Start of Block

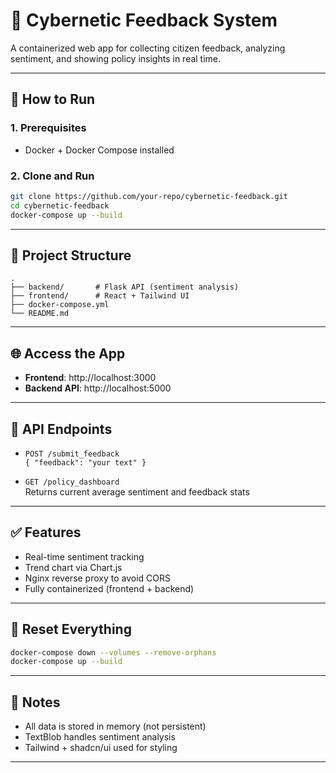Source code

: 
# 🧠 Cybernetic Feedback System

A containerized web app for collecting citizen feedback, analyzing sentiment, and showing policy insights in real time.

---

## 🚀 How to Run

### 1. Prerequisites
- Docker + Docker Compose installed

### 2. Clone and Run
```bash
git clone https://github.com/your-repo/cybernetic-feedback.git
cd cybernetic-feedback
docker-compose up --build
```

---

## 📂 Project Structure

```
.
├── backend/       # Flask API (sentiment analysis)
├── frontend/      # React + Tailwind UI
├── docker-compose.yml
└── README.md
```

---

## 🌐 Access the App

- **Frontend**: http://localhost:3000  
- **Backend API**: http://localhost:5000

---

## 🔁 API Endpoints

- `POST /submit_feedback`  
  `{ "feedback": "your text" }`

- `GET /policy_dashboard`  
  Returns current average sentiment and feedback stats

---

## ✅ Features

- Real-time sentiment tracking
- Trend chart via Chart.js
- Nginx reverse proxy to avoid CORS
- Fully containerized (frontend + backend)

---

## 🧹 Reset Everything
```bash
docker-compose down --volumes --remove-orphans
docker-compose up --build
```

---

## 📌 Notes

- All data is stored in memory (not persistent)
- TextBlob handles sentiment analysis
- Tailwind + shadcn/ui used for styling

---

End of Block

REQUIREMENT: The answer is the full listing above, reproduced character for character, minus its images.

ANSWER SECTION:
Source code

: 
# 🧠 Cybernetic Feedback System

A containerized web app for collecting citizen feedback, analyzing sentiment, and showing policy insights in real time.

---

## 🚀 How to Run

### 1. Prerequisites
- Docker + Docker Compose installed

### 2. Clone and Run
```bash
git clone https://github.com/your-repo/cybernetic-feedback.git
cd cybernetic-feedback
docker-compose up --build
```

---

## 📂 Project Structure

```
.
├── backend/       # Flask API (sentiment analysis)
├── frontend/      # React + Tailwind UI
├── docker-compose.yml
└── README.md
```

---

## 🌐 Access the App

- **Frontend**: http://localhost:3000  
- **Backend API**: http://localhost:5000

---

## 🔁 API Endpoints

- `POST /submit_feedback`  
  `{ "feedback": "your text" }`

- `GET /policy_dashboard`  
  Returns current average sentiment and feedback stats

---

## ✅ Features

- Real-time sentiment tracking
- Trend chart via Chart.js
- Nginx reverse proxy to avoid CORS
- Fully containerized (frontend + backend)

---

## 🧹 Reset Everything
```bash
docker-compose down --volumes --remove-orphans
docker-compose up --build
```

---

## 📌 Notes

- All data is stored in memory (not persistent)
- TextBlob handles sentiment analysis
- Tailwind + shadcn/ui used for styling

---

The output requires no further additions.